Prove that there is a boy such that if he starts, they can complete the round without losing.
Furthermore, prove that there is only one such boy. That is, if any other boy starts, they would lose the game.
Harder version: suppose you now have $m+n$ boys and $n$ girls, with $m$ positive. Prove that there are exactly $m$ boys who could start a non-losing game.
We prove by induction on $n$. The proof is trivial for $n=1$. Now, suppose that there is one and only one boy who could start a non-losing game in the case of $n=k-1$. We consider the case of $n=k$.
Take any boy who sits with a girl to his left, so that the girl's turn is immediately following him. Call the boy Andy and the girl Betty. Remove Andy and Betty from the table. We are now left with $k-1$ girl and $k$ boys, for which we would have exactly one boy who could start a non-losing game.
Suppose we start with that boy, then when we get to Andy, his stone would immediately be removed by Betty, and then the game proceeds exactly like it would in $n=k-1$ case. So the table would never become empty.

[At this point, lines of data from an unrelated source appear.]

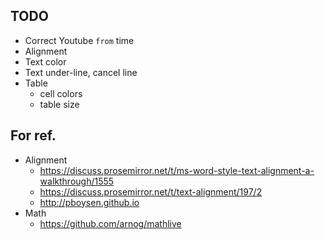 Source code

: ## TODO

* Correct Youtube `from` time
* Alignment
* Text color
* Text under-line, cancel line
* Table
    * cell colors
    * table size

## For ref.

* Alignment
    * https://discuss.prosemirror.net/t/ms-word-style-text-alignment-a-walkthrough/1555
    * https://discuss.prosemirror.net/t/text-alignment/197/2
    * http://pboysen.github.io
* Math
    * https://github.com/arnog/mathlive
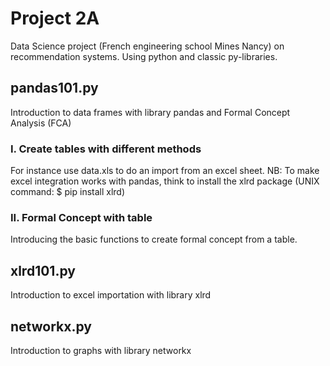 # Project 2A
Data Science project (French engineering school Mines Nancy) on recommendation systems. Using python and classic py-libraries.

## pandas101.py
Introduction to data frames with library pandas and Formal Concept Analysis (FCA)
### I. Create tables with different methods
For instance use data.xls to do an import from an excel sheet.
NB: To make excel integration works with pandas, think to install the xlrd package (UNIX command: $ pip install xlrd)

### II. Formal Concept with table
Introducing the basic functions to create formal concept from a table.

## xlrd101.py
Introduction to excel importation with library xlrd

## networkx.py
Introduction to graphs with library networkx
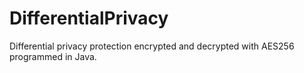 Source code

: DifferentialPrivacy
===================

Differential privacy protection encrypted and decrypted with AES256 programmed in Java.
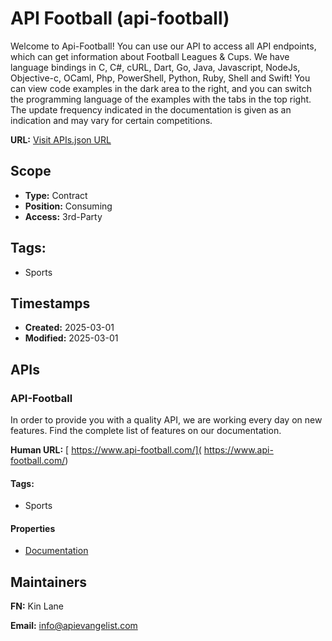 # API Football (api-football)
Welcome to Api-Football! You can use our API to access all API endpoints, which can get information about Football Leagues &amp; Cups. We have language bindings in C, C#, cURL, Dart, Go, Java, Javascript, NodeJs, Objective-c, OCaml, Php, PowerShell, Python, Ruby, Shell and Swift! You can view code examples in the dark area to the right, and you can switch the programming language of the examples with the tabs in the top right. The update frequency indicated in the documentation is given as an indication and may vary for certain competitions.

**URL:** [Visit APIs.json URL](https://raw.githubusercontent.com/api-evangelist/api-football/refs/heads/main/apis.yml)

## Scope

- **Type:** Contract 
- **Position:** Consuming 
- **Access:** 3rd-Party 

## Tags:

 - Sports

## Timestamps

- **Created:** 2025-03-01 
- **Modified:** 2025-03-01 

## APIs

### API-Football
In order to provide you with a quality API, we are working every day on new features. Find the complete list of features on our documentation. 

**Human URL:** [ https://www.api-football.com/]( https://www.api-football.com/)


#### Tags:

 - Sports

#### Properties

- [Documentation]( https://www.api-football.com/)

## Maintainers

**FN:** Kin Lane

**Email:** info@apievangelist.com

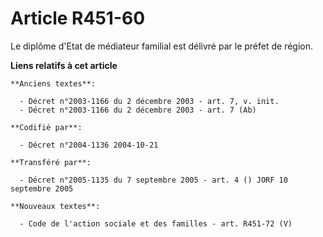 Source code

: # Article R451-60

Le diplôme d'Etat de médiateur familial est délivré par le préfet de région.

**Liens relatifs à cet article**

	**Anciens textes**:

	  - Décret n°2003-1166 du 2 décembre 2003 - art. 7, v. init.
	  - Décret n°2003-1166 du 2 décembre 2003 - art. 7 (Ab)

	**Codifié par**:

	  - Décret n°2004-1136 2004-10-21

	**Transféré par**:

	  - Décret n°2005-1135 du 7 septembre 2005 - art. 4 () JORF 10 septembre 2005

	**Nouveaux textes**:

	  - Code de l'action sociale et des familles - art. R451-72 (V)
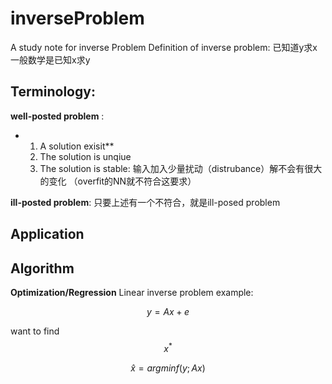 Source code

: # inverseProblem
A study note for inverse Problem
Definition of inverse problem: 已知道y求x
一般数学是已知x求y

## Terminology:

**well-posted problem** : 
- 1. A solution exisit**
  2. The solution is unqiue
  3. The solution is stable: 输入加入少量扰动（distrubance）解不会有很大的变化 （overfit的NN就不符合这要求）

**ill-posted problem**: 只要上述有一个不符合，就是ill-posed problem

## Application

## Algorithm

**Optimization/Regression**
Linear inverse problem example:

$$y = Ax + e$$

want to find $$x^*$$

$$\hat{x} = arg min f(y; Ax)$$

To prove that there is only one boy who could start a non-losing game, we only need to prove that Andy could not start a non-losing game. But it is trivial. If we start with Andy, the table would become empty right after Betty's turn. For any other boy besides Andy, the game proceeds exactly like it would in $n=k-1$ case, so there can only be one starter boy.
Solution for harder version
We fix $m$, and prove by induction on $n$. For $n=1$, it is easy to see that all the $m+1$ boys are sitting together, so the first $m$ boys could start a non-losing game.
The induction step works exactly like the normal version. We take any boy who sits immediately before a girl and remove them from the game.
Any boy who had started a non-losing game would still start a non-losing game after those two are returned to the table. The boy who was temporarily removed couldn't have been a starter boy. So there are exactly $m$ starter boys.